Changing Corn Export Patterns: Ten Year Outlook
- Published on Thursday, 28 February 2013 21:14
This week's U.S. Grains Council Chart of the Week shows the U.S. Department of Agriculture's (USDA) projections for changes in corn export patterns over the coming ten years based on the recently released USDA Agricultural Long-Term Projections to 2022. The United States, former Soviet Union, Argentina, and South Africa are expected to increase export volume. The EU, Brazil, and other current exporters are projected to experience a net decline.
The blue columns show corn exports for each major supplier for the 2011/12 marketing year. The red bars show expected growth in exports over the next decade. USDA projects that by 2022/23, total world corn exports will grow by 28 million metric tons, up 25 percent, from 111 million tons to 139 million tons.
The United States is expected to account for 24 million tons (71 percent) of the 34 million tons increase by the four leading exporters: the United States, Former Soviet Union (mainly Ukraine), Argentina and South Africa. Exports are expected to decline from the EU, Brazil and other suppliers by almost 6 million tons.

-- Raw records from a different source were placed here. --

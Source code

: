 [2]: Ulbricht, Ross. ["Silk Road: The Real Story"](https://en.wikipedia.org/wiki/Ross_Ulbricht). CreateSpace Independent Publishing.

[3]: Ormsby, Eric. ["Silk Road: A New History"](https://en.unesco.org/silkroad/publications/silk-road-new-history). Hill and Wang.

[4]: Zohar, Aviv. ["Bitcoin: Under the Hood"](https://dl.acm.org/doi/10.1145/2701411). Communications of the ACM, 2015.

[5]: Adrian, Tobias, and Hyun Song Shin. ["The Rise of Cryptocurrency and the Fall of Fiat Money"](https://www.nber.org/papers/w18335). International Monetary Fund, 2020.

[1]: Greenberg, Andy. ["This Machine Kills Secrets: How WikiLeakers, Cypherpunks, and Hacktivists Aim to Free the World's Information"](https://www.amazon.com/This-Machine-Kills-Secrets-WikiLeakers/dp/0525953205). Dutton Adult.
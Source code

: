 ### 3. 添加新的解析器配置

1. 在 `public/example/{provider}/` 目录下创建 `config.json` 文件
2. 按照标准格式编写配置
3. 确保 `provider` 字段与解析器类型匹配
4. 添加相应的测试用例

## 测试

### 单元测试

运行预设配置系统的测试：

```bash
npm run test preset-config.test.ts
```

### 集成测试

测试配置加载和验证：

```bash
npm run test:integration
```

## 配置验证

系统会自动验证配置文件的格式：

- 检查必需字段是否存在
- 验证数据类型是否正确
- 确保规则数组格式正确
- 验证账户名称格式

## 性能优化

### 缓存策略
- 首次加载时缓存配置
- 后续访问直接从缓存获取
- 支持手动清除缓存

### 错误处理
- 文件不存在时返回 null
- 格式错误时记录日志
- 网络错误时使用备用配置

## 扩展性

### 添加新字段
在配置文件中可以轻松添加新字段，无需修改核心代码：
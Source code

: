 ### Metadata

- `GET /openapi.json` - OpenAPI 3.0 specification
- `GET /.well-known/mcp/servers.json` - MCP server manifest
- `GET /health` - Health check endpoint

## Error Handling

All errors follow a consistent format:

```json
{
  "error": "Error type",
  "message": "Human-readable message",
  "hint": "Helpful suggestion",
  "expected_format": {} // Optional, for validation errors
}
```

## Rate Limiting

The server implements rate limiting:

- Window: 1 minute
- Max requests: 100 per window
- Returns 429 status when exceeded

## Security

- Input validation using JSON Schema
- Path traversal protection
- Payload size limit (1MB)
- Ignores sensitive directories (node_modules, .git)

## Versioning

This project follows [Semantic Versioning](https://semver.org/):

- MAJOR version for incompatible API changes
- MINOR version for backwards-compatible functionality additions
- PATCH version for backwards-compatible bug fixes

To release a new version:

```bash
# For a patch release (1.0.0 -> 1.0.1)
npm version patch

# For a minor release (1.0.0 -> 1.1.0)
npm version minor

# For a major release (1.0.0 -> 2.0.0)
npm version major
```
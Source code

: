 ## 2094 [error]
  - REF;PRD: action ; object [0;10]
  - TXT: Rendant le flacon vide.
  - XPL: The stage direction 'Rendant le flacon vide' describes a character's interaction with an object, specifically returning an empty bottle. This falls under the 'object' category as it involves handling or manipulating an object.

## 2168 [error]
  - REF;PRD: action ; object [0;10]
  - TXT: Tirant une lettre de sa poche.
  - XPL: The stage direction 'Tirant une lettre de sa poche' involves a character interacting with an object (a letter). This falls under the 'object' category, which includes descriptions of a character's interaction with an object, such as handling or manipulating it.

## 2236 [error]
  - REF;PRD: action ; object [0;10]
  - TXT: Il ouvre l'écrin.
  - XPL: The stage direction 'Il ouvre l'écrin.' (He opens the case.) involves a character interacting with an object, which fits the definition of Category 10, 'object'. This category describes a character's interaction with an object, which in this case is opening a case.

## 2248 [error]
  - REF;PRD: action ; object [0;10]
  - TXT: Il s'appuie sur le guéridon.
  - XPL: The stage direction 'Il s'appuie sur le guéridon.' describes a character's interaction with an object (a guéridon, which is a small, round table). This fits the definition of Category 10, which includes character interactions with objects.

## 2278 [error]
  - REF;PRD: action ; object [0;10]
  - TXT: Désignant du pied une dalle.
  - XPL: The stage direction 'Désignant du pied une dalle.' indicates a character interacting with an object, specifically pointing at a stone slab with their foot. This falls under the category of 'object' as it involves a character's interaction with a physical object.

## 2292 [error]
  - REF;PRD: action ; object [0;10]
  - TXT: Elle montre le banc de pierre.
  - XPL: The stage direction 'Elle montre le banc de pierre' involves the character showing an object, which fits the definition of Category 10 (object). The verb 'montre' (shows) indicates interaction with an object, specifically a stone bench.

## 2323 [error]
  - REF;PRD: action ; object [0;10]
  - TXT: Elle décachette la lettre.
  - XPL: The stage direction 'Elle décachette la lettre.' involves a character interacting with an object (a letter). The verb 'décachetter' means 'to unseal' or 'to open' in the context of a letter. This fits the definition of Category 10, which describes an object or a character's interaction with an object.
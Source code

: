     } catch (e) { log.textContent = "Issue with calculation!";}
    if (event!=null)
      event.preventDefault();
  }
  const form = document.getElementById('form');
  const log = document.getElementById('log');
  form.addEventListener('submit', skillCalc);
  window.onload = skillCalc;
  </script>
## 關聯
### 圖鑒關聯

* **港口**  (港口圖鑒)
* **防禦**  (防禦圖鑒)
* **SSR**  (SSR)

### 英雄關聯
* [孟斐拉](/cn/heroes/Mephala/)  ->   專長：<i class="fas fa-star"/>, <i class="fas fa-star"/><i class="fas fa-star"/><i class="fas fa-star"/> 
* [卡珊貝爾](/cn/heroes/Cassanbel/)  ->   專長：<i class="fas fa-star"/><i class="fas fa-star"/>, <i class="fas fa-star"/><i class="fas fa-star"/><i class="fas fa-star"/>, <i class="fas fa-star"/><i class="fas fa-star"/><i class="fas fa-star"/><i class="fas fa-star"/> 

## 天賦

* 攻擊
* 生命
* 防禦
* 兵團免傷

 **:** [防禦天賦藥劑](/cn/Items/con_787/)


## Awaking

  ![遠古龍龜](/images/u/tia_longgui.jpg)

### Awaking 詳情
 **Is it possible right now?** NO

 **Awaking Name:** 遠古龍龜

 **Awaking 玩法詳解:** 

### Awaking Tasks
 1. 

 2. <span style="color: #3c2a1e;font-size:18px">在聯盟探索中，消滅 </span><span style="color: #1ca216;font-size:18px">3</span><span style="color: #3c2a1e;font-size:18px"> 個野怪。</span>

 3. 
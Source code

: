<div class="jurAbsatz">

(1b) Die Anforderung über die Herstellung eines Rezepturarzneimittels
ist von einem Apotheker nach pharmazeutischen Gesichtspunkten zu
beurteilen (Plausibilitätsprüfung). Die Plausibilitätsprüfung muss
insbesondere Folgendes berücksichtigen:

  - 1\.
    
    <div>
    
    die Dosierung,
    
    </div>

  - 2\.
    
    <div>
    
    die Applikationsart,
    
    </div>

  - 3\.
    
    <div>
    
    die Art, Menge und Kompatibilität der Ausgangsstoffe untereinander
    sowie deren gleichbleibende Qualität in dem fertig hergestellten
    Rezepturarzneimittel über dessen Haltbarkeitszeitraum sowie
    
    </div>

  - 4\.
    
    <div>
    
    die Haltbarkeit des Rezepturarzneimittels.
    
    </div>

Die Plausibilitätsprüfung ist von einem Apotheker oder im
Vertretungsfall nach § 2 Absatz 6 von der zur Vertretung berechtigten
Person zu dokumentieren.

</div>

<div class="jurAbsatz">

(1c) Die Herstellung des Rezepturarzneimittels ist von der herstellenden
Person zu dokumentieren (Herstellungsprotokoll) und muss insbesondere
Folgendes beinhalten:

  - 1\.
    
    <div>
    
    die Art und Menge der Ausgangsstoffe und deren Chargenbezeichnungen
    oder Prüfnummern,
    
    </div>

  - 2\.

Compared to corn exports in 2011/12, U.S. exports are expected to grow 62 percent, while Ukraine and Argentina's corn exports will be up 26 percent and 24 percent respectively. On the other hand, Brazil's exports are expected to decline by 2.4 million tons or 11 percent.
The United States will continue to be the leading corn exporter to the world, boosting U.S. farmer incomes and responding to the food demands from the growing global middle class.